Why do Shared Agents / Cloud show as suspended status while jobs wait in the queue?

Article ID:204690520
4 minute readKnowledge base

Issue

  • Operation Center agents show as suspended while jobs wait in the client controller queue.

  • Why are my agents showing up as suspended?

  • How to switch to a different strategy for my OC agents?

Resolution

Starting points

Under the described environment, controller can share agents…​ which means that they will be competing for the same agents

The pattern seen is that the OC agent(s) get picked up by the first controller.
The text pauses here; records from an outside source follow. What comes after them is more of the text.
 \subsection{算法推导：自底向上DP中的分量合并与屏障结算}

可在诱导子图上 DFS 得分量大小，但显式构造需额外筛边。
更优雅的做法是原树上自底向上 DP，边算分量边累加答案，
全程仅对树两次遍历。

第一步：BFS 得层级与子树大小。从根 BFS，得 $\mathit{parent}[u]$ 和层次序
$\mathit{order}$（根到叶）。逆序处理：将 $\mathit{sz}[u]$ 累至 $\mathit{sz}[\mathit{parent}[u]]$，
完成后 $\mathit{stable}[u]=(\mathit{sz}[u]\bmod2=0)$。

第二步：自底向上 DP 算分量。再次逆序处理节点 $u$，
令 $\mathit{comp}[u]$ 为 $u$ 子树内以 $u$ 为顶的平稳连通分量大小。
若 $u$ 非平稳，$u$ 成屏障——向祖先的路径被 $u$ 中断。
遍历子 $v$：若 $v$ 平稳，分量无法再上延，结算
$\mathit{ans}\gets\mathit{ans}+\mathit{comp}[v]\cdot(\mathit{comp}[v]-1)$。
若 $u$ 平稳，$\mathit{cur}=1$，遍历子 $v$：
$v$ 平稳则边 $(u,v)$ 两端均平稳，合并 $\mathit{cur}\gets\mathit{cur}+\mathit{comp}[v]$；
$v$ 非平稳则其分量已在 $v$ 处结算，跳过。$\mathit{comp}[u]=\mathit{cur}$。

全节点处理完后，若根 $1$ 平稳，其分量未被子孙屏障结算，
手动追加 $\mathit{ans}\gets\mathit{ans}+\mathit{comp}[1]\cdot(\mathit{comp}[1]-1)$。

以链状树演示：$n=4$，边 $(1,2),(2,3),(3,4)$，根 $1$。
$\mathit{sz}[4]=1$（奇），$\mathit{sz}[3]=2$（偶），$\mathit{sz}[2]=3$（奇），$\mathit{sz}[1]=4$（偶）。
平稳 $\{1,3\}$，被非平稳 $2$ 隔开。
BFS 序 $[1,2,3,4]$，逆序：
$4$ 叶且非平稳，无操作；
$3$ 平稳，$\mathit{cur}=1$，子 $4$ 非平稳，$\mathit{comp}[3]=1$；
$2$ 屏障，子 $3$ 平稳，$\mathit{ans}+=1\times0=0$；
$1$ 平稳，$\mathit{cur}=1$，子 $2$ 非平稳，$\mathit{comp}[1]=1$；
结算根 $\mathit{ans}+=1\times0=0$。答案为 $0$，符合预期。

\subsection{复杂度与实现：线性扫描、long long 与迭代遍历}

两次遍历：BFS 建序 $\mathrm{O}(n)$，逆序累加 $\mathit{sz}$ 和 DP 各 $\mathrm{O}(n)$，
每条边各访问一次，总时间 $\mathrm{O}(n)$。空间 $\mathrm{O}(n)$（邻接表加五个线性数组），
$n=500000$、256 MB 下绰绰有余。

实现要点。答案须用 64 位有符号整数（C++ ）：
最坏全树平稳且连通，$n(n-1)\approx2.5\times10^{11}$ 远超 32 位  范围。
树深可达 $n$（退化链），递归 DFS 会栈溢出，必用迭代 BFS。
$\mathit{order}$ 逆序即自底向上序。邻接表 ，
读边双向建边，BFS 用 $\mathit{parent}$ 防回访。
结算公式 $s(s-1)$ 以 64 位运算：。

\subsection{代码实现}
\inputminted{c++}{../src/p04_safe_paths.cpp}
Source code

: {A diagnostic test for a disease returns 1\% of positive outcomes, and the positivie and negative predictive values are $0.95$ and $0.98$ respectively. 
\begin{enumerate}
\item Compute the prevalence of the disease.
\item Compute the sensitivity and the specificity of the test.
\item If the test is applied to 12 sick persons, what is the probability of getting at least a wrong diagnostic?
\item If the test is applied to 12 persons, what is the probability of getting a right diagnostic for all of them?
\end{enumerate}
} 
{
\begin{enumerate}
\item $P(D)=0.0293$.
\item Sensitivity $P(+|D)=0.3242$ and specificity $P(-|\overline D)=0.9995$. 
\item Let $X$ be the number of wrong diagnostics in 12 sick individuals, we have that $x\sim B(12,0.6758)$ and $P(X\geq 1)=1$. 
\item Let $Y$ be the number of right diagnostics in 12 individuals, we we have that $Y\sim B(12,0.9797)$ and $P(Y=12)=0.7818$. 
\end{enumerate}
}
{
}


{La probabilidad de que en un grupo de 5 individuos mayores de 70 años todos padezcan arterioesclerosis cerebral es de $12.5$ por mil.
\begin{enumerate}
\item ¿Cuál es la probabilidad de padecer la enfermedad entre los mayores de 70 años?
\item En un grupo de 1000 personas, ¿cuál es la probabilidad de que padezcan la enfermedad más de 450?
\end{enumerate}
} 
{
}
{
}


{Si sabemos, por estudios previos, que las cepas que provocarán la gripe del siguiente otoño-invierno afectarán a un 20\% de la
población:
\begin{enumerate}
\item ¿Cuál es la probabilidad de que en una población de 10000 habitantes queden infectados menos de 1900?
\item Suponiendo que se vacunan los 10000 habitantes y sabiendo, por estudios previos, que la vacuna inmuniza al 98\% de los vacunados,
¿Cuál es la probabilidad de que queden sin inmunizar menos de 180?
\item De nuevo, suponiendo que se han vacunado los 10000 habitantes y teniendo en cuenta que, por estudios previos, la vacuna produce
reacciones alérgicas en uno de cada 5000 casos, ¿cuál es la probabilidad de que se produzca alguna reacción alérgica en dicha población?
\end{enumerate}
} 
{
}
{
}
The first controller has jobs being queued at a rate sufficient that the agent(s) is/are always in use.

Once a OC agent serves its executors to a controller, the rest of the controller do not have access to that OC agent until is released. Under the executing service, one OC agent can just each of its executor once for the same controller. Once that OC agent goes back under the OC control recover all its defined executors, ready for the next or the same controller.

Each controller has its own queue and OC does not know the size of the queue that it is being requested to provision against. Most critically of all, each controller is unaware of the needs of the other controllers.

There are a number of different factors that come into play:

  • The number of executors per agent

  • The rate of jobs arriving

  • The length of time that each job takes to complete

  • The strategy for retaining agents on a master

Strategies

Four different strategies have been tested against a variety of conditions.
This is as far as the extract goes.